Quite a few years ago, I was fortunate to sit in a presentation where Yukihiro Matsumoto talked about his inspirations when making the Ruby programming language. One of the references he cited was the 1966 science fiction novel from Samuel Delaney Babel-17. I was in Portland at the time, and was able to get a copy of the novel from Powell’s books, and spent an evening reading it. The book explores how language structures our thinking, which I thought was a super interesting insight when it comes to making your own programming language. I think about that insight frequently as I watch (and sometimes interact) with the evolution of the Swift programming language.

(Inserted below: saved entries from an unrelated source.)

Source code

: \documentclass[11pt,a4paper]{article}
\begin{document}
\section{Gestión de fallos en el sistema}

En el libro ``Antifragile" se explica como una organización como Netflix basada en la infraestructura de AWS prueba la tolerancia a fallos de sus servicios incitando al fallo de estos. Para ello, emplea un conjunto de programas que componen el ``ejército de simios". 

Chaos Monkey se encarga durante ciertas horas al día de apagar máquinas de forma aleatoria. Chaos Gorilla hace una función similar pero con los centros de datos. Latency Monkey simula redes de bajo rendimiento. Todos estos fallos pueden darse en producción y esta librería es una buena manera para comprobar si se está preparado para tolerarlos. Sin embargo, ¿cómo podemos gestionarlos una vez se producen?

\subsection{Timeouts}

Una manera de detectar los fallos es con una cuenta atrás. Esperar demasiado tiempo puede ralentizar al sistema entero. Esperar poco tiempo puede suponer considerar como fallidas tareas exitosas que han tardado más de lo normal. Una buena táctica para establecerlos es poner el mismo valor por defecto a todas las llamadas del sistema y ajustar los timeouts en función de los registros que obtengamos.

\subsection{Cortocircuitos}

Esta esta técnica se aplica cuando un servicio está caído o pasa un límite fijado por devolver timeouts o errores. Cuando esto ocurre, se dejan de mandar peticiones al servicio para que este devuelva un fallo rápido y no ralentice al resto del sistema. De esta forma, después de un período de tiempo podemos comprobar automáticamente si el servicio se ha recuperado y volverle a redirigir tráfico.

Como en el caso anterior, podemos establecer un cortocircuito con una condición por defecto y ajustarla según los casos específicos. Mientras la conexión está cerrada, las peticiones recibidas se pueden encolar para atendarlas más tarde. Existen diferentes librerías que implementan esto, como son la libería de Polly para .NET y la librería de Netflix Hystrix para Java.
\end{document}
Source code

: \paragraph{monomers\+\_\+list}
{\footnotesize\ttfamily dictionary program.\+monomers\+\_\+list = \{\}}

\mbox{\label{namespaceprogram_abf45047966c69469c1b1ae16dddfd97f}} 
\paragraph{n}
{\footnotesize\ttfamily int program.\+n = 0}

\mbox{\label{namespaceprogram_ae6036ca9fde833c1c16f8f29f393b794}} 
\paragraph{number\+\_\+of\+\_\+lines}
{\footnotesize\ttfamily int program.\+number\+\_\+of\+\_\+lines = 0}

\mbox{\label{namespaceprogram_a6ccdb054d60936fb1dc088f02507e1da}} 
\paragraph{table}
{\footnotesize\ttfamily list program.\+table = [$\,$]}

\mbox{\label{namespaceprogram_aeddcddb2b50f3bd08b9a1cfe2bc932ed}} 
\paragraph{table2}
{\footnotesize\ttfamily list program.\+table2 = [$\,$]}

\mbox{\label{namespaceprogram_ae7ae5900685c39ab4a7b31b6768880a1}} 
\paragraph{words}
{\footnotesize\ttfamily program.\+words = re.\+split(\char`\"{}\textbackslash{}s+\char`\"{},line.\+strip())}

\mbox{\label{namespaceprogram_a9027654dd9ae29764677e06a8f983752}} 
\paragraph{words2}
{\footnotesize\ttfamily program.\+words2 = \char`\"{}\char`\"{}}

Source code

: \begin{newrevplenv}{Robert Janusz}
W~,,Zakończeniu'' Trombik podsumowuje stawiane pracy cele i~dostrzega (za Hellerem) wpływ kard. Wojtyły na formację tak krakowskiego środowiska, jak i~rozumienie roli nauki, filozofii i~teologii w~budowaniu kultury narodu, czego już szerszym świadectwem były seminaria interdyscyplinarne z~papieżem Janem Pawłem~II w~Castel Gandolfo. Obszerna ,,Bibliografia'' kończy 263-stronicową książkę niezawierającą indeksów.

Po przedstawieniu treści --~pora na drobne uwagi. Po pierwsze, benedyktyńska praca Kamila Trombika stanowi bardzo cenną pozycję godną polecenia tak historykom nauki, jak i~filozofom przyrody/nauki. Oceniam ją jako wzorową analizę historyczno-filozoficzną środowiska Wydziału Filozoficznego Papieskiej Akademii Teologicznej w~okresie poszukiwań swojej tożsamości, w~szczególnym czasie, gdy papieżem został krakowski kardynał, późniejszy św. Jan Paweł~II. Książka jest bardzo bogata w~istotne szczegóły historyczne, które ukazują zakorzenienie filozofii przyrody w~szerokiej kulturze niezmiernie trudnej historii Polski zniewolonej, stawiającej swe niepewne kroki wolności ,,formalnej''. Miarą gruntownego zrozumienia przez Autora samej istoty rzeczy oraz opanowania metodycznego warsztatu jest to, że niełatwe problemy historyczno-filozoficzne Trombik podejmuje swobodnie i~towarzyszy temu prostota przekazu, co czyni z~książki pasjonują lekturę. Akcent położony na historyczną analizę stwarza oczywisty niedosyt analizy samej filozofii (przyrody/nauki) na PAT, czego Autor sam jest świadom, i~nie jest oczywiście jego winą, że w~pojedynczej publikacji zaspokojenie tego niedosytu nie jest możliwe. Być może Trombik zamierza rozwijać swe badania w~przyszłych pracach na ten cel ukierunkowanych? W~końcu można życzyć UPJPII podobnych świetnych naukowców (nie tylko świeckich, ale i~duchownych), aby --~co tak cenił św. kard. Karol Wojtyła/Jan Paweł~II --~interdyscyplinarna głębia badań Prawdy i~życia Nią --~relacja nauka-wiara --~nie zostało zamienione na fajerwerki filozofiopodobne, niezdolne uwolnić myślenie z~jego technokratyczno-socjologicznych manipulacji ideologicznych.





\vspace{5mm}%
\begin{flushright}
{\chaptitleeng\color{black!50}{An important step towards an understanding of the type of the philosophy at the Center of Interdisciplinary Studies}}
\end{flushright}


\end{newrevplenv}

One of the topics I struggle with is how to frame a programming task to usefully solve it – be it with protocols and generic programming, or simpler techniques. It’s a shift in thinking for me, as I’m bringing a background built up using a lot of dynamic languages, and swift is NOT that. Sometimes, it feels like you start to think that way – what’s possible with some of the limited protocol types (also known as “existential types”), but as I’m learning (and have learned the hard way), it is definitely not the same. The strongly and strictly typed features of the language can make it a real challenge for me to navigate. In hindsight, I’ve found myself reaching for what are fundamentally features of dynamic languages to solve problems, only to run afoul. I’ve found it tricky to know when to use which features of the language to solve the problem at hand.

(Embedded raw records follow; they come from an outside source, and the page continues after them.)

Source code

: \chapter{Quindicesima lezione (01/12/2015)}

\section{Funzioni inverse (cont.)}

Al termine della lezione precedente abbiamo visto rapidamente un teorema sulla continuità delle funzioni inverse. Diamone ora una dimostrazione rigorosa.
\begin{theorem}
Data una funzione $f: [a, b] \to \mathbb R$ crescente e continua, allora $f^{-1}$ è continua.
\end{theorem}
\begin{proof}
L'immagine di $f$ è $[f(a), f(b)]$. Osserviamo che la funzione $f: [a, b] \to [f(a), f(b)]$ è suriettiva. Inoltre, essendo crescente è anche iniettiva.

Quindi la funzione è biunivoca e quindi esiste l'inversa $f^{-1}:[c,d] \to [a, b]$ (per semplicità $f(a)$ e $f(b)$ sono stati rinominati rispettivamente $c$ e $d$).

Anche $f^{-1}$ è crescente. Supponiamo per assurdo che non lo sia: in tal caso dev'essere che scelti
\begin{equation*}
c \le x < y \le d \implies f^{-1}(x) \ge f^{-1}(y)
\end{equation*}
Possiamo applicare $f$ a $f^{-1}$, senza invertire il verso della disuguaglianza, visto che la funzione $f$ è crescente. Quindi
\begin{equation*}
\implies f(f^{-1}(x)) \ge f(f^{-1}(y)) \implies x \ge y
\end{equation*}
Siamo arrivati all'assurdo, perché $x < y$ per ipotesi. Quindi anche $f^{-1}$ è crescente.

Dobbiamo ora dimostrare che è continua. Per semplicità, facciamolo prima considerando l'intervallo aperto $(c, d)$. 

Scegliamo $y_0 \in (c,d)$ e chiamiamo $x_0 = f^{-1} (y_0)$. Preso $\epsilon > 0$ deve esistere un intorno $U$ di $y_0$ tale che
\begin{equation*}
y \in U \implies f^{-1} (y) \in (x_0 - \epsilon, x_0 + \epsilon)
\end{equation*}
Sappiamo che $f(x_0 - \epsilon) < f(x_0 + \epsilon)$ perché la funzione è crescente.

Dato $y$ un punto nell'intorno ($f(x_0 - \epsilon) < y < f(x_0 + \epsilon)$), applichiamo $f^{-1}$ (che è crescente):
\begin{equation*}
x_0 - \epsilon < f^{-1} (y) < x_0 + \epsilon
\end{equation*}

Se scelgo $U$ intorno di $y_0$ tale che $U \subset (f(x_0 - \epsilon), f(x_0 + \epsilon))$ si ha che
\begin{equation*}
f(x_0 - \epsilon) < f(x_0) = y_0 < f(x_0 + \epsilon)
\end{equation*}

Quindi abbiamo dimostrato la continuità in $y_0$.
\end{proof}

I’m currently working on taking another stab at trying to use the advanced swift language feature of result builders to build some declarative content that layers into SwiftUI. In terms of Swift, it builds in the deep end of the advanced features of Swift – generics, protocols with associated types, and (I think) the need for at least some type erasure. It’s proving to be a very back and forth learning process, and it feels like maybe the light-bulb is starting to come on about design techniques that leverage these pieces, but I’m still working through all the moving parts.

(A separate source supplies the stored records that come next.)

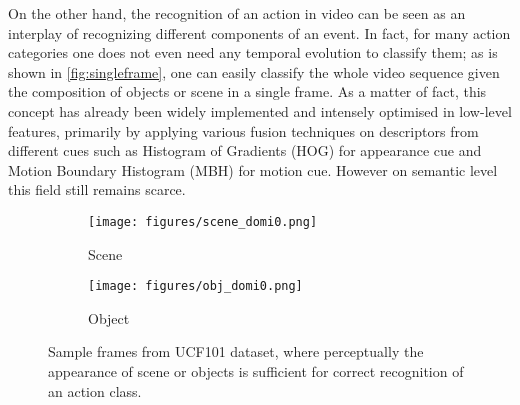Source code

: On the other hand, the recognition of an action in video can be seen as an interplay of recognizing different components of an event. 
In fact, for many action categories one does not even need any temporal evolution to classify them; as is shown in \autoref{fig:singleframe}, one can easily classify the whole video sequence given the composition of objects or scene in a single frame. 
As a matter of fact, this concept has already been widely implemented and intensely optimised in low-level features, primarily by applying various fusion techniques \cite{peng2014bag} on descriptors from different cues such as Histogram of Gradients (HOG) \cite{laptev2008learning} for appearance cue and Motion Boundary Histogram (MBH) \cite{wang2013action} for motion cue. However on semantic level this field still remains scarce. 

\begin{figure}
\centering
\begin{subfigure}{0.30\textwidth}
	\texttt{[image: figures/scene\_domi0.png]}
\caption{Scene}\label{fig:scenedomi}
\end{subfigure}
\begin{subfigure}{0.30\textwidth}
	\texttt{[image: figures/obj\_domi0.png]}
\caption{Object}\label{fig:objdomi}
\end{subfigure}
\caption[Scene and object centric videos]{Sample frames from UCF101 dataset, where perceptually the appearance of scene or objects is sufficient for correct recognition of an action class.}\label{fig:singleframe}
\end{figure}

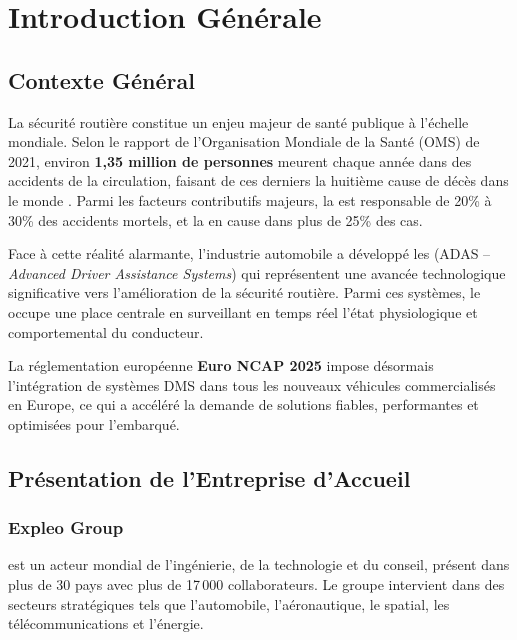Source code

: 
\chapter{Introduction Générale}

\section{Contexte Général}

La sécurité routière constitue un enjeu majeur de santé publique à l'échelle mondiale. Selon le rapport de l'Organisation Mondiale de la Santé (OMS) de 2021, environ \textbf{1,35 million de personnes} meurent chaque année dans des accidents de la circulation, faisant de ces derniers la huitième cause de décès dans le monde \cite{oms2021}. Parmi les facteurs contributifs majeurs, la  est responsable de 20\% à 30\% des accidents mortels, et la  en cause dans plus de 25\% des cas.

Face à cette réalité alarmante, l'industrie automobile a développé les  (ADAS -- \textit{Advanced Driver Assistance Systems}) qui représentent une avancée technologique significative vers l'amélioration de la sécurité routière. Parmi ces systèmes, le  occupe une place centrale en surveillant en temps réel l'état physiologique et comportemental du conducteur.

La réglementation européenne \textbf{Euro NCAP 2025} \cite{euroncap2023} impose désormais l'intégration de systèmes DMS dans tous les nouveaux véhicules commercialisés en Europe, ce qui a accéléré la demande de solutions fiables, performantes et optimisées pour l'embarqué.

\section{Présentation de l'Entreprise d'Accueil}

\subsection{Expleo Group}

 est un acteur mondial de l'ingénierie, de la technologie et du conseil, présent dans plus de 30 pays avec plus de 17\,000 collaborateurs. Le groupe intervient dans des secteurs stratégiques tels que l'automobile, l'aéronautique, le spatial, les télécommunications et l'énergie.

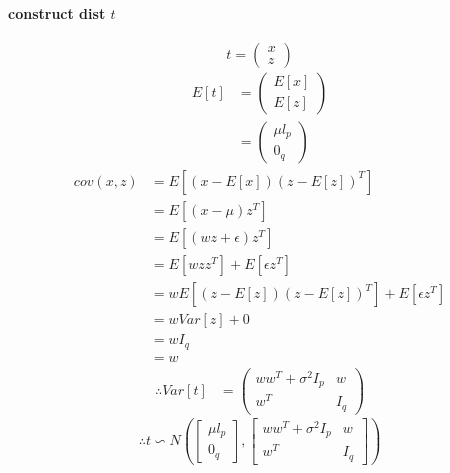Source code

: \documentclass{report}
\begin{document}
\paragraph{construct dist $t$\\}
$$
t = 
\left (
\begin{matrix}
x\\
z
\end{matrix}
\right )
$$
\begin{equation}
\begin{aligned}
E[t] &= 
\left (
\begin{matrix}
E[x]\\
E[z]
\end{matrix}
\right )\\
&=
\left (
\begin{matrix}
\mu l_p\\
0_q
\end{matrix}
\right )
\end{aligned}
\end{equation}
\begin{equation}
\begin{aligned}
cov(x,z)
&= E[(x - E[x])(z - E[z])^T]\\
&= E[(x - \mu)z^T]\\
&= E[(wz + \epsilon)z^T]\\
&= E[wzz^T] + E[\epsilon z^T]\\
&= w E[(z - E[z])(z - E[z])^T] + E[\epsilon z^T]\\
&= w Var[z] + 0\\
&= w I_q\\
&= w
\end{aligned}
\end{equation}
\begin{equation}
\begin{aligned}
\therefore 
Var[t] &= 
\left (
\begin{matrix}
ww^T + \sigma^2 I_p & w\\
w^T & I_q
\end{matrix}
\right )
\end{aligned}
\end{equation}
$$
\therefore 
t \backsim 
N(
\left [
\begin{matrix}
\mu l_p\\
0_q
\end{matrix}
\right ],
\left [
\begin{matrix}
ww^T + \sigma^2 I_p & w\\
w^T & I_q
\end{matrix}
\right ]
)
$$
\end{document}
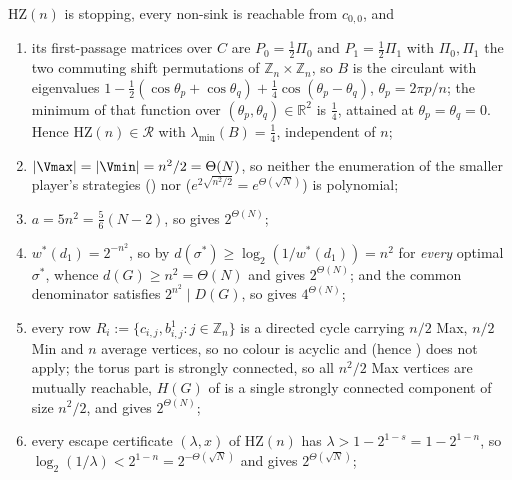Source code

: \begin{proposition}\label{hz:ring-out}
$\mathrm{HZ}(n)$ is stopping, every non-sink is reachable from $c_{0,0}$, and
\begin{enumerate}[label=\textup{(\roman*)},leftmargin=2.4em]
\item its first-passage matrices over $C$ are
      $P_0=\tfrac12\Pi_0$ and $P_1=\tfrac12\Pi_1$ with $\Pi_0,\Pi_1$ the two
      commuting shift permutations of $\mathbb Z_n\times\mathbb Z_n$, so
      $B$ is the circulant with eigenvalues
      $1-\tfrac12(\cos\theta_p+\cos\theta_q)+\tfrac14\cos(\theta_p-\theta_q)$,
      $\theta_p=2\pi p/n$; the minimum of that function over
      $(\theta_p,\theta_q)\in\mathbb R^{2}$ is $\tfrac14$, attained at
      $\theta_p=\theta_q=0$. Hence $\mathrm{HZ}(n)\in\mathcal R$ with
      $\lambda_{\min}(B)=\tfrac14$, independent of $n$;
\item $|\Vmax|=|\Vmin|=n^{2}/2=\Theta(N)$, so neither the enumeration of the
      smaller player's strategies () nor
       ($e^{2\sqrt{n^{2}/2}}=e^{\Theta(\sqrt N)}$) is
      polynomial;
\item $a=5n^{2}=\tfrac56(N-2)$, so  gives $2^{\Theta(N)}$;
\item $w^\ast(d_1)=2^{-n^{2}}$, so by 
      $d(\sigma^{\ast})\ge\log_2(1/w^\ast(d_1))=n^{2}$ for \emph{every}
      optimal $\sigma^{\ast}$, whence $d(G)\ge n^{2}=\Theta(N)$ and
       gives $2^{\Theta(N)}$; and the common denominator
      satisfies $2^{n^{2}}\mid D(G)$, so  gives
      $4^{\Theta(N)}$;
\item every row $R_i:=\{c_{i,j},b^{1}_{i,j}:j\in\mathbb Z_n\}$ is a directed
      cycle carrying $n/2$ Max, $n/2$ Min and $n$ average vertices, so no
      colour is acyclic and  (hence
      ) does not apply;
      the torus part is strongly connected, so all $n^{2}/2$ Max vertices are
      mutually reachable, $H(G)$ of  is a single strongly
      connected component of size $n^{2}/2$, and
       gives $2^{\Theta(N)}$;
\item every escape certificate $(\lambda,x)$ of $\mathrm{HZ}(n)$ has
      $\lambda>1-2^{1-s}=1-2^{1-n}$, so
      $\log_2(1/\lambda)<2^{1-n}=2^{-\Theta(\sqrt N)}$ and
       gives $2^{\Theta(\sqrt N)}$;

\end{enumerate}
\end{proposition}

One kind of documentation that Apple used to do — that I dearly miss and is hard to write well — is a programming guide. I think it’s a huge loss in the broader Apple ecosystem. Blogs and some books get close to it. In years past, the Big Nerd Ranch guides were one of my go to books – and more recently that’s expanded to include the longer-form work from Paul Hudson, also an excellent teacher, and I build on the sweep of individuals that write about Swift, how to use features of it, or APIs within it. When I started learning to program on the Mac, the Cocoa Programming Guide (now retired, but still 100% relevant) introduced me to a lot of the core concepts that the Apple frameworks used – structured delegates, the MVC design pattern, target-action linkages, and the responder chain. Most importantly, these guides showed how to “work with the framework” and how to consider framing a programming task or problem so that the framework could more easily help you achieve you goals. There is still information in those guides that I’ve not found elsewhere – up to and including the reference documentation.
The lack of programming guides for the expanding surface area of Apple platforms feels like a huge gap today – and not one I think that will soon close. Having written technical books myself, the longer works — such as these guides — are very hard to justify in terms of the time to write it. The lifespan of a book about technology, and how to use it, is brutally short. Maybe there’s something shorter form than a comprehensive bible style guide that would be useful. I’m still searching to figure out what that might be. Fortunately that’s something great about the broader swift community, there’s a lot to learn from others who are taking the time to share.